Sin embargo, podría surgir una pregunta: ¿hacen falta realmente estos testimonios de bondad cuando en el mundo se propaga la maldad? ¿Para qué sirve rezar y perdonar? ¿Solo para dar un buen ejemplo? ¿Para qué sirve esto? No, es mucho más. Lo descubrimos por un detalle. Entre aquellos por los que Esteban rezaba y a los que perdonaban había, dice el texto, «un joven, llamado Saulo» (v. 58), que «aprobaba su muerte» (8, 1). Poco después, por la gracia de Dios, Saulo se convierte, recibe la luz de Jesús, la acepta, se convierte y deviene Pablo, el más grande misionero de la historia. Pablo nace precisamente por la gracia de Dios, pero a través del perdón de Esteban, a través del testimonio de Esteban. Esta es la semilla de su conversión. Es una prueba de que los gestos de amor cambian la historia: incluso los pequeños, ocultos, cotidianos. Porque Dios guía la historia a través del humilde valor de quien reza, ama y perdona. Muchos santos ocultos, los santos de la puerta de al lado, testigos ocultos de vida, cambian la historia con pequeños gestos de amor.

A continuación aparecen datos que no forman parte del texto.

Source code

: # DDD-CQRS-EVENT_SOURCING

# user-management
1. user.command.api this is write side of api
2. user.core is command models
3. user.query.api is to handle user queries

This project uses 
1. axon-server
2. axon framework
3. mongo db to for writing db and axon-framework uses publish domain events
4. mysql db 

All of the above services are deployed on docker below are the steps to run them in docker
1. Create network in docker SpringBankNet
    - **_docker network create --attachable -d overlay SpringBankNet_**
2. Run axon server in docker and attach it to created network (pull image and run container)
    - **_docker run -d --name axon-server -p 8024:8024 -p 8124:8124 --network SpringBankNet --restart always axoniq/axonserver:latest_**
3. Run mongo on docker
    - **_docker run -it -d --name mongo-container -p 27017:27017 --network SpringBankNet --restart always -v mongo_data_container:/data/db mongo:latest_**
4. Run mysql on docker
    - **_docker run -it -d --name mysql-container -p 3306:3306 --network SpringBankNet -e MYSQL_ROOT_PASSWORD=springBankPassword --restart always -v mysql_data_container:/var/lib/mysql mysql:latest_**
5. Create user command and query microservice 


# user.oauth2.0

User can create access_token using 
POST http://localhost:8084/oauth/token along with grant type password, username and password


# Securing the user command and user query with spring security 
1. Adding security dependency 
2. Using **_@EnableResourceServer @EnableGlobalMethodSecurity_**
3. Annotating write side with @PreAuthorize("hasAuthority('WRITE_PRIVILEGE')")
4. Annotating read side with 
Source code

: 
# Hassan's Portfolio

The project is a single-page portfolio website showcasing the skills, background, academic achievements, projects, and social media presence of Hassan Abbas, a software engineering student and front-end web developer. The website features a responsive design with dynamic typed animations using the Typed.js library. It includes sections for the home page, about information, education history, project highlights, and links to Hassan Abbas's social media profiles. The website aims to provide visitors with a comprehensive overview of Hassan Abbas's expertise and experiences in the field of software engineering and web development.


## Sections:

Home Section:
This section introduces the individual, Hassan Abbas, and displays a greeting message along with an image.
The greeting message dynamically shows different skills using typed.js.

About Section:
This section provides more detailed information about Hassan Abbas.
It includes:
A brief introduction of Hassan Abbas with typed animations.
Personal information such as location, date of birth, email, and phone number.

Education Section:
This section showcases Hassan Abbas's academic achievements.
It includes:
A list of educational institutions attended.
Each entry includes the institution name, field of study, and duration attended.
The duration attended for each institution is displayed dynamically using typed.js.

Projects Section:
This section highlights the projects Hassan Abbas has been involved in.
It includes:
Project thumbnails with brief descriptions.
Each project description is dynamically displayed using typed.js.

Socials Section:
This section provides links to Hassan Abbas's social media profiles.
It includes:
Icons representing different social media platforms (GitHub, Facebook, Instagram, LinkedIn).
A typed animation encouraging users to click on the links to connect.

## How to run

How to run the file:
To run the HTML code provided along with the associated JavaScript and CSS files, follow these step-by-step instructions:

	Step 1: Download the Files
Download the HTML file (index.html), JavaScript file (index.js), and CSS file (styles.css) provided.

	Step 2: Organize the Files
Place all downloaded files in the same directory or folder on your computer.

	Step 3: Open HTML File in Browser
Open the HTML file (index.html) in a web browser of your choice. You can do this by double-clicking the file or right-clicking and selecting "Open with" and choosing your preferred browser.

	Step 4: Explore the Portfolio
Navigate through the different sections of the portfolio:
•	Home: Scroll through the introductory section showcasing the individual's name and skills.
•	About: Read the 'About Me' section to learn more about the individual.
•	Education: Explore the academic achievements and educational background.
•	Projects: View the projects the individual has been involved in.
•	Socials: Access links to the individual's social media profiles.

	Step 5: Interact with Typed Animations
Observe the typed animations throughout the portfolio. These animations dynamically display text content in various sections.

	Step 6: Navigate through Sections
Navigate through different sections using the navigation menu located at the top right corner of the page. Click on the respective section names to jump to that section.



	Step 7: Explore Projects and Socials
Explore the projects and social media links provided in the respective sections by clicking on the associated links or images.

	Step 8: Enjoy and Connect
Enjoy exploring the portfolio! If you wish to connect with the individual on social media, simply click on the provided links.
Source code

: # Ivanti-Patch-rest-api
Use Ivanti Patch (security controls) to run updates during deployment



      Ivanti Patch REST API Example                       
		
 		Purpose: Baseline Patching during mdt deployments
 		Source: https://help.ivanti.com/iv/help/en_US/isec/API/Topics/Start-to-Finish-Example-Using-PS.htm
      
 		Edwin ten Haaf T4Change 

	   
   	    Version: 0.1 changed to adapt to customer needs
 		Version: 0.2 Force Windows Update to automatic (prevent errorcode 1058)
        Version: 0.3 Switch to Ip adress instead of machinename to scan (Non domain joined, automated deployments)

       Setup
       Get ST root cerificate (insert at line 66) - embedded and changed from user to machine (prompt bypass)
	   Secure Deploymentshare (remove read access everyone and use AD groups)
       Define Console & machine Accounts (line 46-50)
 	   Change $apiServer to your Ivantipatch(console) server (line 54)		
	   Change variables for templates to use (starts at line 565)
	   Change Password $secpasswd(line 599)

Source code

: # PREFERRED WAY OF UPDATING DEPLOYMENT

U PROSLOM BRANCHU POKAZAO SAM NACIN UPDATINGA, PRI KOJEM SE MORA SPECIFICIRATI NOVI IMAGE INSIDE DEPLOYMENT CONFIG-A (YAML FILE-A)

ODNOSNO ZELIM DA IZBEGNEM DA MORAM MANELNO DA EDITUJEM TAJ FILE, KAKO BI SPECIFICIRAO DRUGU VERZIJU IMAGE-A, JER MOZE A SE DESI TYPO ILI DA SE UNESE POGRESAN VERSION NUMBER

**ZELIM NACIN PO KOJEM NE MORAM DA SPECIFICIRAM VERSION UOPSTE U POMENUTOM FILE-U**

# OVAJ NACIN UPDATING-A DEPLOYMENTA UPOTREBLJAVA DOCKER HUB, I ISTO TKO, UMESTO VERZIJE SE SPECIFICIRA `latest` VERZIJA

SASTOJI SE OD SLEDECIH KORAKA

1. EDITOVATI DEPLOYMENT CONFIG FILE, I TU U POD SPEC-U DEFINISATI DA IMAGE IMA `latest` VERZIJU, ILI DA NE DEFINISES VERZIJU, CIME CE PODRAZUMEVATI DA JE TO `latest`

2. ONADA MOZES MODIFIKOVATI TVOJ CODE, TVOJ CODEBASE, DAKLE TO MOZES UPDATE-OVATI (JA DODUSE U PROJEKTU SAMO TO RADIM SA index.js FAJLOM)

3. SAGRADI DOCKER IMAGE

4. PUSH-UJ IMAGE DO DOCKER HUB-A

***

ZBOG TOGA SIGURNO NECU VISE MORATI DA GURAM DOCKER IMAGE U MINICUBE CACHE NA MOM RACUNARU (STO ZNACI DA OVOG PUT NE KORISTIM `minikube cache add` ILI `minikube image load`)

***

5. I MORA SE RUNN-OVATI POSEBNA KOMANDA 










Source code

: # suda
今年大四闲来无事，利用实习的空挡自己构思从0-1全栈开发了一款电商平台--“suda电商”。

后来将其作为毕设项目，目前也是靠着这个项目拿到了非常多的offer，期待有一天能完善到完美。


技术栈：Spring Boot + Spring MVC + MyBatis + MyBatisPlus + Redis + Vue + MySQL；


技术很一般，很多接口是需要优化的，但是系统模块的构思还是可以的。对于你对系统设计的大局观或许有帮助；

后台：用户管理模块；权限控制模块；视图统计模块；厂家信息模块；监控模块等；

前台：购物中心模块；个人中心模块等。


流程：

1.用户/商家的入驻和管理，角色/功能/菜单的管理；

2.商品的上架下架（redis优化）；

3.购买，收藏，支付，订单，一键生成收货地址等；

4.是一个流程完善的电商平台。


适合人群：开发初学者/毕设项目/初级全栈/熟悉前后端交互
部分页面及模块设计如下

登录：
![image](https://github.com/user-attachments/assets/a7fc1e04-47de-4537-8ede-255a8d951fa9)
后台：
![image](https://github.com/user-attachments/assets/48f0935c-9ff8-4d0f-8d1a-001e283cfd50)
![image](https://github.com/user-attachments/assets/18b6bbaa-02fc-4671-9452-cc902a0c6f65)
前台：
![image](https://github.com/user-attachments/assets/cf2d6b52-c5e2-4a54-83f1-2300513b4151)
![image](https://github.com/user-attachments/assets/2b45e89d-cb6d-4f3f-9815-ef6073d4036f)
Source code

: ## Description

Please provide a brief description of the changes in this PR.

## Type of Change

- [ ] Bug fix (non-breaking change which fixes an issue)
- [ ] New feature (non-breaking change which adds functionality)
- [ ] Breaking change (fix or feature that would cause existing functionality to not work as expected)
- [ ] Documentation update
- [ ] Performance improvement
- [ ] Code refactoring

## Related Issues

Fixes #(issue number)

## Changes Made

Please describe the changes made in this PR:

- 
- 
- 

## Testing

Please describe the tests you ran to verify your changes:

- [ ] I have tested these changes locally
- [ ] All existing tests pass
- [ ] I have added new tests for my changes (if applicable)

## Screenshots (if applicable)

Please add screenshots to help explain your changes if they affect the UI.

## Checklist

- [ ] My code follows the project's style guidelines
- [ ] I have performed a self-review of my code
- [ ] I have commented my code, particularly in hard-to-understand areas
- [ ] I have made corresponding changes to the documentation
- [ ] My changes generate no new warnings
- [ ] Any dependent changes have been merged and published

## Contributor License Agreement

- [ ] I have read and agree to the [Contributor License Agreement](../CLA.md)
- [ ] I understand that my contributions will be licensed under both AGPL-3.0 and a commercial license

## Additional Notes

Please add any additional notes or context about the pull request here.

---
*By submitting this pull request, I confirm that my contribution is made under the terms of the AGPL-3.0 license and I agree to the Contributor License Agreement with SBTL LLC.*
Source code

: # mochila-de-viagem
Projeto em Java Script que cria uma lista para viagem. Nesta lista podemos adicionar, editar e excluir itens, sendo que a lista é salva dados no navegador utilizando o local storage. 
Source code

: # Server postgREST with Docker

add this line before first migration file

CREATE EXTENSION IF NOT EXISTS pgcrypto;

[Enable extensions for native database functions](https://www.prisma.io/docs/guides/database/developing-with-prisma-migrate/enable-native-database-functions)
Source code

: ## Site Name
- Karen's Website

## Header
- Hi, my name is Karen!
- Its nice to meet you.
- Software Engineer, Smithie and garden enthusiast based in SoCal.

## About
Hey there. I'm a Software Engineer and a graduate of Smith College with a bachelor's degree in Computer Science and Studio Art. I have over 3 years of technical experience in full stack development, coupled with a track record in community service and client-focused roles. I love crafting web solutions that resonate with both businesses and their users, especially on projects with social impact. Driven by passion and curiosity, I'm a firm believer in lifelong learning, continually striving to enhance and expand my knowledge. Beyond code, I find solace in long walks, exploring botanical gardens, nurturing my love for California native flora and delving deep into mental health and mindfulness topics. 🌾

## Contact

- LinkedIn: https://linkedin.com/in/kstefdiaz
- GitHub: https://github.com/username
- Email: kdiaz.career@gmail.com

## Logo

Ser testigos de Jesús es válido también para nosotros. El Señor quiere que hagamos de la vida una obra extraordinaria a través de los gestos comunes, los gestos de todos los días. En el lugar donde vivimos, en familia, en el trabajo, en todas partes, estamos llamados a ser testigos de Jesús, aunque solo sea regalando la luz de una sonrisa, luz que no es nuestra: es de Jesús, e incluso solo huyendo de las sombras de las habladurías y los chismes. Y, si vemos algo que no va bien, en lugar de criticar, chismorrear y quejarnos, recemos por quienes se equivocaron y por esa difícil situación. Y cuando surja una discusión en casa, en lugar de intentar prevalecer, intentemos resolver; y empezar de nuevo cada vez, perdonando a quien ofende. Pequeñas cosas, pero cambian la historia, porque abren la puerta, abren la ventana a la luz de Jesús. San Esteban, mientras recibía las piedras del odio, devolvía palabras de perdón. Así cambió la historia. También nosotros podemos transformar el mal en bien todos los días, como sugiere un hermoso proverbio que dice: «Haz como la palmera, le tiran piedras y deja caer dátiles».
Recemos hoy por los que sufren persecución por el nombre de Jesús. Lamentablemente son muchos. Más que en los primeros tiempos de la Iglesia. Encomendemos a la Virgen María estos hermanos y hermanas nuestros, que responden a la opresión con mansedumbre y, como verdaderos testigos de Jesús, vencen el mal con el bien.